Acoustic Transparency Enabling Functional Ultrasound Imaging Through Mouse and Human Skulls

Ultrasound is one of the most widely used non-invasive imaging modalities for internal organs, yet its application to the brain has been hindered for decades by the skull’s acoustic barrier. This same barrier has kept functional ultrasound imaging (fUSI)—an emerging technology capable of capturing brain-wide neural activity in real time at sub-100 μm resolution—from reaching its transformative potential in neuroscience and clinical medicine. Here, we present an acoustic transparency strategy by modulating skull acoustic properties, to render the brain visible to ultrasound.

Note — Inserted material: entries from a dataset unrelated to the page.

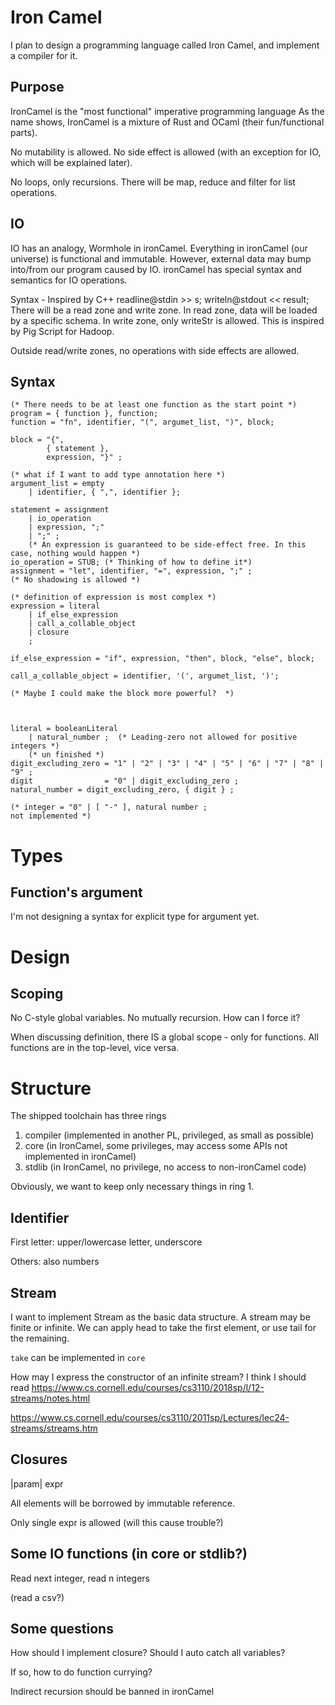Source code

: Iron Camel
==========

I plan to design a programming language called Iron Camel, and implement a compiler for it.

Purpose
---------
IronCamel is the "most functional" imperative programming language
As the name shows, IronCamel is a mixture of Rust and OCaml (their fun/functional parts). 

No mutability is allowed. No side effect is allowed (with an exception for IO, which will be explained later).

No loops, only recursions. There will be map, reduce and filter for list operations.


IO
------
IO has an analogy, Wormhole in ironCamel. Everything in ironCamel (our universe) is functional and immutable. However, external data may bump into/from our program caused by IO. ironCamel has special syntax and semantics for IO operations.

Syntax - Inspired by C++
readline@stdin >> s;
writeln@stdout << result; 
There will be a read zone and write zone. In read zone, data will be loaded by a specific schema. In write zone, only writeStr is allowed.
This is inspired by Pig Script for Hadoop.

Outside read/write zones, no operations with side effects are allowed.



Syntax
----------
```
(* There needs to be at least one function as the start point *)
program = { function }, function;
function = "fn", identifier, "(", argumet_list, ")", block;

block = "{",
		{ statement },
		expression, "}" ;

(* what if I want to add type annotation here *)
argument_list = empty
    | identifier, { ",", identifier };

statement = assignment
	| io_operation
	| expression, ";" 
	| ";" ;
	(* An expression is guaranteed to be side-effect free. In this case, nothing would happen *)
io_operation = STUB; (* Thinking of how to define it*)
assignment = "let", identifier, "=", expression, ";" ;
(* No shadowing is allowed *)

(* definition of expression is most complex *)
expression = literal
	| if_else_expression
	| call_a_collable_object
	| closure
	;
	
if_else_expression = "if", expression, "then", block, "else", block;

call_a_collable_object = identifier, '(', argumet_list, ')';

(* Maybe I could make the block more powerful?  *)



literal = booleanLiteral
	| natural_number ;  (* Leading-zero not allowed for positive integers *)
	(* un finished *)
digit_excluding_zero = "1" | "2" | "3" | "4" | "5" | "6" | "7" | "8" | "9" ;
digit                = "0" | digit_excluding_zero ;
natural_number = digit_excluding_zero, { digit } ;

(* integer = "0" | [ "-" ], natural number ;
not implemented *)
```


Types
=========

Function's argument
----------------
I'm not designing a syntax for explicit type for argument yet.


Design
=====


Scoping
-----
No C-style global variables. No mutually recursion. How can I force it?

When discussing definition, there IS a global scope - only for functions. All functions are in the top-level, vice versa.





Structure
=======

The shipped toolchain has three rings

1. compiler (implemented in another PL, privileged, as small as possible)
2. core (in IronCamel, some privileges, may access some APIs not implemented in ironCamel)
3. stdlib (in IronCamel, no privilege, no access to non-ironCamel code)

Obviously, we want to keep only necessary things in ring 1.





Identifier
-----

First letter: upper/lowercase letter, underscore

Others: also numbers



Stream
-------

I want to implement Stream as the basic data structure. A stream may be finite or infinite. We can apply head to take the first element, or use tail for the remaining.

`take` can be implemented in `core`



How may I express the constructor of an infinite stream? I think I should read https://www.cs.cornell.edu/courses/cs3110/2018sp/l/12-streams/notes.html

https://www.cs.cornell.edu/courses/cs3110/2011sp/Lectures/lec24-streams/streams.htm



Closures
--------

|param| expr

All elements will be borrowed by immutable reference.

Only single expr is allowed (will this cause trouble?)





Some IO functions (in core or stdlib?)
-------

Read next integer, read n integers

(read a csv?)







Some questions
-----

How should I implement closure? Should I auto catch all variables?

If so, how to do function currying?

Indirect recursion should be banned in ironCamel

A brief topical application of an FDA-approved chelating agent matches the skull’s acoustic impedance and sound speed to those of soft tissue, enabling nearly complete ultrasound transmission (94.0 ± 4.4%) with minimal energy loss or distortion. Leveraging this discovery, we developed an acoustic-transparent fUSI platform that maps brain activation across the full brain depth at ∼20 μm spatial resolution without skull removal. This method enables safe, longitudinal brain imaging, is fully reversible, and is demonstrated to be applicable to the ex vivo human skull. This conceptually distinct paradigm—controlling acoustic wave propagation via acoustic property modulation—offers a practical and generalizable solution to one of the most persistent obstacles in transcranial ultrasound imaging, opening the door to broader clinical and research application of ultrasound neuroimaging.